Bitcoin ist eine Digitale Währung, die es schon seit 2009 gibt. Sie wurde von einem Pseudonym namens Satoshi Nakamoto erfunden. Wer diese Person ist oder ob es sich um eine Personengruppe handelt, kann im Nachhinein niemand mehr sagen. Mit Sicherheit kann gesagt werden, dass Satoshi Nakamoto bereits 2007 damit angefangen hat das Protokoll auf den Foren zu veröffentlichen. Die erste Transaktion auf der Blockchain kann auf den 22.05.2010 datiert werden.
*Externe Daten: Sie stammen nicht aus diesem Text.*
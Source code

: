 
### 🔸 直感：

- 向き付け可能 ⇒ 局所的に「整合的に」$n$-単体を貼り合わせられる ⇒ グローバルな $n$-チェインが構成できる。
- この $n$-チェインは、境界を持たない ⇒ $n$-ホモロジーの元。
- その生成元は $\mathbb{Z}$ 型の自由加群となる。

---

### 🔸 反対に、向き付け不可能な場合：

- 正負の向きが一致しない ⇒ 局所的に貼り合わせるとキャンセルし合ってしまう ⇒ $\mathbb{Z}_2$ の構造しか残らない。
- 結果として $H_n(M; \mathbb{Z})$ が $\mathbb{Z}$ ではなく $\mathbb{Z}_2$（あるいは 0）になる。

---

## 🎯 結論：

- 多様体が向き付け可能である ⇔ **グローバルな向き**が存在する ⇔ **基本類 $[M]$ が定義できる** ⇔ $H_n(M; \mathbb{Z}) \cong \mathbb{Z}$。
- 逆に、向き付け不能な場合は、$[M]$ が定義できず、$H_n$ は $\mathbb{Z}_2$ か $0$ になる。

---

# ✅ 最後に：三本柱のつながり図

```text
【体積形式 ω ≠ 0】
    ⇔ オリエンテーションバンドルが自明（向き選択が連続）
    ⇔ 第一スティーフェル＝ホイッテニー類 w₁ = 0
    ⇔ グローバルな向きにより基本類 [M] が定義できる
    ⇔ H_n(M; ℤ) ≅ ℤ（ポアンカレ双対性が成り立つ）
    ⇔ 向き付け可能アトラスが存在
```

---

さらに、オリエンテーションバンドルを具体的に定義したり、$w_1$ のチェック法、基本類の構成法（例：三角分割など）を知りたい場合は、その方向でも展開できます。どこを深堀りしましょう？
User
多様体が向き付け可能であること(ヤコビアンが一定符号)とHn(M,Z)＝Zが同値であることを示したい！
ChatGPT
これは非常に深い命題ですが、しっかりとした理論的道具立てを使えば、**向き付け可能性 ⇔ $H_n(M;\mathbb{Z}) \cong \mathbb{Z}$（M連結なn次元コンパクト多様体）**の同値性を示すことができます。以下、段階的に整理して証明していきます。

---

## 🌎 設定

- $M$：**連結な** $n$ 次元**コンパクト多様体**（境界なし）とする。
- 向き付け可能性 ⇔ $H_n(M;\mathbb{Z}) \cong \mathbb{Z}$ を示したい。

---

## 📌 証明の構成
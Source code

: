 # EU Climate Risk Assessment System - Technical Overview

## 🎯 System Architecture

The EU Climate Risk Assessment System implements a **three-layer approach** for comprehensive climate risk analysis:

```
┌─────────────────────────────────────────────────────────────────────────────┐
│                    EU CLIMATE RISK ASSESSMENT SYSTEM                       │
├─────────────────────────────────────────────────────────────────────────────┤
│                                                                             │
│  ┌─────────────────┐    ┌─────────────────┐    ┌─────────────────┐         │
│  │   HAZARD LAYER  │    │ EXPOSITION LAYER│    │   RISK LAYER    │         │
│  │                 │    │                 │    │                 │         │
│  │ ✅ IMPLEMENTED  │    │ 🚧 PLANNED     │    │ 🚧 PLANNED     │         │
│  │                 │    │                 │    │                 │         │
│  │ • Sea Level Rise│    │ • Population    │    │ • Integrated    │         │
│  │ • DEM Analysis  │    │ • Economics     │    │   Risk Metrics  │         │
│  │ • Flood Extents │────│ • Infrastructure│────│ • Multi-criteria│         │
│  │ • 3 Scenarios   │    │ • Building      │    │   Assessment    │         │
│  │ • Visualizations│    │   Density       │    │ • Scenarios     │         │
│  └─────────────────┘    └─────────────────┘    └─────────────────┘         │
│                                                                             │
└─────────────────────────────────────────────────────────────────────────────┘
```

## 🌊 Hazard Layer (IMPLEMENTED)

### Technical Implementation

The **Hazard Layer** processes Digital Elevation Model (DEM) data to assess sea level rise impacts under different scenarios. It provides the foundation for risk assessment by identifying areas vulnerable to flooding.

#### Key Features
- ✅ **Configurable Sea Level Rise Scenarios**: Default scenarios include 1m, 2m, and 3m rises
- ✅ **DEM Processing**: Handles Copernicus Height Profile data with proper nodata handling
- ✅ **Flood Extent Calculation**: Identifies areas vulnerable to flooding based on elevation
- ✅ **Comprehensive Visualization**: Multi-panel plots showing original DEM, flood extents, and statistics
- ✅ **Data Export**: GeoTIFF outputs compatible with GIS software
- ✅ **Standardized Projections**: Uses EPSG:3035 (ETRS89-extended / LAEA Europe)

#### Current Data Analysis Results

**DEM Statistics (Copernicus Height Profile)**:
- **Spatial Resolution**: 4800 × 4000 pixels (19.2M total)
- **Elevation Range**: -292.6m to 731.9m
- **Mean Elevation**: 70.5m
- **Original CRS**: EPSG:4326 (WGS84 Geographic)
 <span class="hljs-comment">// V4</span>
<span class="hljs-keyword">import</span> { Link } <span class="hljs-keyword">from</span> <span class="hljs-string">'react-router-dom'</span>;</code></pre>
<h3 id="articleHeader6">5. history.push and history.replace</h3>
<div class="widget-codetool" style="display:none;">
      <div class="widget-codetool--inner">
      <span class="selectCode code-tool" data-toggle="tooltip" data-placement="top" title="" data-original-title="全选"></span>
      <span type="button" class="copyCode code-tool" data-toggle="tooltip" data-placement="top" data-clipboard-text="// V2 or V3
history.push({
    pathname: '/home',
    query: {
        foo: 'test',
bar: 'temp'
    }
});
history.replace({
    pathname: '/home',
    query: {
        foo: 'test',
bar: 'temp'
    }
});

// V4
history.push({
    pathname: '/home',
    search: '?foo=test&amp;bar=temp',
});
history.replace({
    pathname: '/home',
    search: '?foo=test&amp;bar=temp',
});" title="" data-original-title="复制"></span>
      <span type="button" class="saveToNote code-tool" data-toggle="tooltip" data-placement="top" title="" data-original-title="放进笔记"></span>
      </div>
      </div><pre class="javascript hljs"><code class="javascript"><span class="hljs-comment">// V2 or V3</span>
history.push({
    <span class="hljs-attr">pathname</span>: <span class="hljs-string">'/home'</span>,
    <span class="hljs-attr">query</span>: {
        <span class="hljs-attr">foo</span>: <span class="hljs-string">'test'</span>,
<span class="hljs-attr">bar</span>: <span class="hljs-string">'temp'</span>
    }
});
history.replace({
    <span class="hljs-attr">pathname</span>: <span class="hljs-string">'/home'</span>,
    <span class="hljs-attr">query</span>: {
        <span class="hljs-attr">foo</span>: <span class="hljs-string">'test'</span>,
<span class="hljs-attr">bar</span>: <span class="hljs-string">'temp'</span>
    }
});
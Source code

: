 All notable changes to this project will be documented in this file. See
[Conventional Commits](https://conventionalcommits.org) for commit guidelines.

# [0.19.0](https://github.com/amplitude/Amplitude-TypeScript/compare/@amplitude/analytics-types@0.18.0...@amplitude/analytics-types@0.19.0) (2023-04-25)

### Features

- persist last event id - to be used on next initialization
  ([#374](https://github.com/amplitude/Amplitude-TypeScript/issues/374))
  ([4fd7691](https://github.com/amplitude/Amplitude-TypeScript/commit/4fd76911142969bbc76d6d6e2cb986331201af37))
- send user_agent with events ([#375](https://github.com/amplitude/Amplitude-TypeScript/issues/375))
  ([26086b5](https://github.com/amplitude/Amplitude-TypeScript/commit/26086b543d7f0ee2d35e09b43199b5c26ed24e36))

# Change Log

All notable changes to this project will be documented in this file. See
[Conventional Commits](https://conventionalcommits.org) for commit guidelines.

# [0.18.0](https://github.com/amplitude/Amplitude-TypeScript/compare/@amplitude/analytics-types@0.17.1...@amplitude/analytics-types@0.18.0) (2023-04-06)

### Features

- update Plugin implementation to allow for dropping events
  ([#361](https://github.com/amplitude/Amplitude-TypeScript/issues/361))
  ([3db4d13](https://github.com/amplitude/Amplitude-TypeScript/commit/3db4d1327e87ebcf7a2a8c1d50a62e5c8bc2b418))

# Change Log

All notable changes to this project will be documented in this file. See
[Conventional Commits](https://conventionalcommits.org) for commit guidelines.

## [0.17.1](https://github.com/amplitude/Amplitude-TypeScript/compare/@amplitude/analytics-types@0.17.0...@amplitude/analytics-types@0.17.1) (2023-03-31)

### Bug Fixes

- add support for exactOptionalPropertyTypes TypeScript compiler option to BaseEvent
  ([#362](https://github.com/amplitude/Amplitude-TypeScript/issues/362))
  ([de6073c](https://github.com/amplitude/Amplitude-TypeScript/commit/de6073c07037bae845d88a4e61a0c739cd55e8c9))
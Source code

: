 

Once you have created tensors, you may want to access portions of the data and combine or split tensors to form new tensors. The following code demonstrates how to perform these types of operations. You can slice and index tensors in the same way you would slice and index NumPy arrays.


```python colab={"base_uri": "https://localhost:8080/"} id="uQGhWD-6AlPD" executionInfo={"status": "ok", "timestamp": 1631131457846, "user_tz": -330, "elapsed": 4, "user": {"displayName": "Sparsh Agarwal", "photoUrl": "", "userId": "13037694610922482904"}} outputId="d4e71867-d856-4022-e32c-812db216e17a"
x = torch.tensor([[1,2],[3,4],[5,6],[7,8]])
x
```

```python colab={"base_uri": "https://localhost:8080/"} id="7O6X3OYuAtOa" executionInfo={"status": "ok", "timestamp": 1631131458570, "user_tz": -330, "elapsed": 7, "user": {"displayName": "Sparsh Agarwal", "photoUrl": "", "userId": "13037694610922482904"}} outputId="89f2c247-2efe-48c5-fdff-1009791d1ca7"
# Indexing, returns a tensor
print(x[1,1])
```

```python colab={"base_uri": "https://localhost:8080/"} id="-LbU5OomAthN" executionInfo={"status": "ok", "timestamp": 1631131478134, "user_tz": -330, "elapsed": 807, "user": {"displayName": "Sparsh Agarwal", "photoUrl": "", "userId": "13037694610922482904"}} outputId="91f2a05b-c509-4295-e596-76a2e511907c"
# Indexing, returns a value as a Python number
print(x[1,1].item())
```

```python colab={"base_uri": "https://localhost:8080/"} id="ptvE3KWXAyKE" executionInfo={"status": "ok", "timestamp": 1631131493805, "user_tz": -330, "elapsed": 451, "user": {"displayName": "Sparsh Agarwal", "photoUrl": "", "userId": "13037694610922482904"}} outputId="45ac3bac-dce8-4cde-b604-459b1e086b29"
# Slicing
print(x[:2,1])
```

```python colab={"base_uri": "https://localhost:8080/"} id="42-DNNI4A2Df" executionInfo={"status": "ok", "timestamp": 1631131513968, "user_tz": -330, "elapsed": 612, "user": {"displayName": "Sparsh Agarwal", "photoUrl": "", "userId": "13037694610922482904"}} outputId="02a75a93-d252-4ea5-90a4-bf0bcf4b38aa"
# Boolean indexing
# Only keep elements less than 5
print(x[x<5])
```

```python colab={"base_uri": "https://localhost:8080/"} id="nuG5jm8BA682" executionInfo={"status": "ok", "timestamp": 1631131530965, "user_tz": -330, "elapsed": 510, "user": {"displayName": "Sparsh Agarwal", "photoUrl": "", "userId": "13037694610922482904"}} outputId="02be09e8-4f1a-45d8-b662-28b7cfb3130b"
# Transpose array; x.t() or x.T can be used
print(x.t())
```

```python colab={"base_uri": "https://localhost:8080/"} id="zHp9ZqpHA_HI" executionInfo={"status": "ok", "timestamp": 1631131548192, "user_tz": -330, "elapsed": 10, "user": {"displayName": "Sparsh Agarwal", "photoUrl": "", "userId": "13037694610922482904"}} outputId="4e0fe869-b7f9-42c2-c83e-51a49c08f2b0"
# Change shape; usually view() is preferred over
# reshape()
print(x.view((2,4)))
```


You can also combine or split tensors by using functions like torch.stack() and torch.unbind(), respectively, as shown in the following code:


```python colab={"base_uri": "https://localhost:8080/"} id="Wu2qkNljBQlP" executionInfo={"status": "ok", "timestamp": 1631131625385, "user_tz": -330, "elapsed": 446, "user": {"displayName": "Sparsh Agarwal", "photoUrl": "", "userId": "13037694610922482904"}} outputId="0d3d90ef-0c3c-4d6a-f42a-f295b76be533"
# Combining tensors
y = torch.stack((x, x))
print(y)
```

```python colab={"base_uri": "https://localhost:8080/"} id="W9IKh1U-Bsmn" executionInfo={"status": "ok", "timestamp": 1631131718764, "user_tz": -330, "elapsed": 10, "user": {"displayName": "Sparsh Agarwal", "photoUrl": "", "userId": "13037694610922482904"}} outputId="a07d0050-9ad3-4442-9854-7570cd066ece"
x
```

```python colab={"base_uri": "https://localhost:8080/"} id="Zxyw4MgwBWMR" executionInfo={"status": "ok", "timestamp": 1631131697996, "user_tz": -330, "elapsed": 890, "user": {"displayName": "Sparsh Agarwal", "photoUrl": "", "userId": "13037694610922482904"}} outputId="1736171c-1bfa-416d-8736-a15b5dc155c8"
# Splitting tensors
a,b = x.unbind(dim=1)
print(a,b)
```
Diese wurde von Laszlo Hanecyk getätigt, einem Software Programmierer aus Florida, der zwei Pizzen für 10.000 BTC kaufte.[1] Diese Pizzen hätten heute den Wert von 2 Mrd. €.

Zu Beginn der Blockchain-Zeiten wurde der Bitcoin erstmalig zu einem Kurs von 0,06 USD pro Bitcoin gehandelt.[2] Der Bitcoin hatte damals eine Marktkapitalisierung (der Gegenwert der sich im Umlauf befindenden Bitcoins in einer anderen Währung) von 277.000 USD. In den Anfangsjahren war die mediale Berichterstattung noch dünn gesät. Im Jahre 2013 ging ein erster medialer Ruf durch das Internet. Es hieß damals: Wo verstecken sich die Bitcoin Millionäre?[3] 2013 lag der Bitcoin bei 1.242 USD mit einer Marktkapitalisierung von 13,5 Milliarden USD. Nach dem folgenden Kollaps des Allzeithochs fiel die Marktkapitalisierung auf 3,6 Milliarden USD.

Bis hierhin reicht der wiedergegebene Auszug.